> [Supplied data]:
━━━━━━━━━━━━━━━━━━━━
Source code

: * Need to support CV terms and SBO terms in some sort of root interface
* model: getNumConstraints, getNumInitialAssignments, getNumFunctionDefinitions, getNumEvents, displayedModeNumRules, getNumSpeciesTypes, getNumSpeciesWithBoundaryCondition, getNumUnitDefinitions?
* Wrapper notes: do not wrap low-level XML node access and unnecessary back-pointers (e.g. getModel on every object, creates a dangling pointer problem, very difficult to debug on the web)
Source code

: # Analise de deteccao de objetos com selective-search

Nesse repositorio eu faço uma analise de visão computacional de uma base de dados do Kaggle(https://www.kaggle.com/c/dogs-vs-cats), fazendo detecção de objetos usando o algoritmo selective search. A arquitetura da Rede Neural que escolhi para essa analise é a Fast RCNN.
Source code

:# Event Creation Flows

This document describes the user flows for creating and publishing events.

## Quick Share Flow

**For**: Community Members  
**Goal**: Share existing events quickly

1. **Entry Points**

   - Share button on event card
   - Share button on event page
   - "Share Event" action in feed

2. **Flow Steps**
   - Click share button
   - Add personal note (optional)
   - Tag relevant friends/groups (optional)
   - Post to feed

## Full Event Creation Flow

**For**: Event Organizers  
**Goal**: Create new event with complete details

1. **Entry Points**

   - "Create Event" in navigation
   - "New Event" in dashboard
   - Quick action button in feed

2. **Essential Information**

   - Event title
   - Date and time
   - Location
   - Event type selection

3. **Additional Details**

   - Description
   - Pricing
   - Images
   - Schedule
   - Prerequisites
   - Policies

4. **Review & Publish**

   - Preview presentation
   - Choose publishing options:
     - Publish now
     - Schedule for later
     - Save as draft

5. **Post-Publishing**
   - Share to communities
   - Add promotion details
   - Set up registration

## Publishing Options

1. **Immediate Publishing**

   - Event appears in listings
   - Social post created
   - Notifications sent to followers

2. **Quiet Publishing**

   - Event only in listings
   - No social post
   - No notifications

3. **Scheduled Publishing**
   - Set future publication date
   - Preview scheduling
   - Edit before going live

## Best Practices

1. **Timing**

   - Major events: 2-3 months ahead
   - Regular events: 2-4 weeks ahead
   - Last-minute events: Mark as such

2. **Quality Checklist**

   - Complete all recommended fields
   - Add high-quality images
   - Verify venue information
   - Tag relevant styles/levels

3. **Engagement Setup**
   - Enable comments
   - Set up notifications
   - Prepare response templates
━━━━━━━━━━━━━━━━━━━━
> [Exercise details]: Reproduce the records word for word.

> [Task solution]:
Source code

: * Need to support CV terms and SBO terms in some sort of root interface
* model: getNumConstraints, getNumInitialAssignments, getNumFunctionDefinitions, getNumEvents, displayedModeNumRules, getNumSpeciesTypes, getNumSpeciesWithBoundaryCondition, getNumUnitDefinitions?
* Wrapper notes: do not wrap low-level XML node access and unnecessary back-pointers (e.g. getModel on every object, creates a dangling pointer problem, very difficult to debug on the web)
Source code

: # Analise de deteccao de objetos com selective-search

Nesse repositorio eu faço uma analise de visão computacional de uma base de dados do Kaggle(https://www.kaggle.com/c/dogs-vs-cats), fazendo detecção de objetos usando o algoritmo selective search. A arquitetura da Rede Neural que escolhi para essa analise é a Fast RCNN.
Source code

:# Event Creation Flows

This document describes the user flows for creating and publishing events.

## Quick Share Flow

**For**: Community Members  
**Goal**: Share existing events quickly

1. **Entry Points**

   - Share button on event card
   - Share button on event page
   - "Share Event" action in feed

2. **Flow Steps**
   - Click share button
   - Add personal note (optional)
   - Tag relevant friends/groups (optional)
   - Post to feed

## Full Event Creation Flow

**For**: Event Organizers  
**Goal**: Create new event with complete details

1. **Entry Points**

   - "Create Event" in navigation
   - "New Event" in dashboard
   - Quick action button in feed

2. **Essential Information**

   - Event title
   - Date and time
   - Location
   - Event type selection

3. **Additional Details**

   - Description
   - Pricing
   - Images
   - Schedule
   - Prerequisites
   - Policies

4. **Review & Publish**

   - Preview presentation
   - Choose publishing options:
     - Publish now
     - Schedule for later
     - Save as draft

5. **Post-Publishing**
   - Share to communities
   - Add promotion details
   - Set up registration

## Publishing Options

1. **Immediate Publishing**

   - Event appears in listings
   - Social post created
   - Notifications sent to followers

2. **Quiet Publishing**

   - Event only in listings
   - No social post
   - No notifications

3. **Scheduled Publishing**
   - Set future publication date
   - Preview scheduling
   - Edit before going live

## Best Practices

1. **Timing**

   - Major events: 2-3 months ahead
   - Regular events: 2-4 weeks ahead
   - Last-minute events: Mark as such

2. **Quality Checklist**

   - Complete all recommended fields
   - Add high-quality images
   - Verify venue information
   - Tag relevant styles/levels

3. **Engagement Setup**
   - Enable comments
   - Set up notifications
   - Prepare response templates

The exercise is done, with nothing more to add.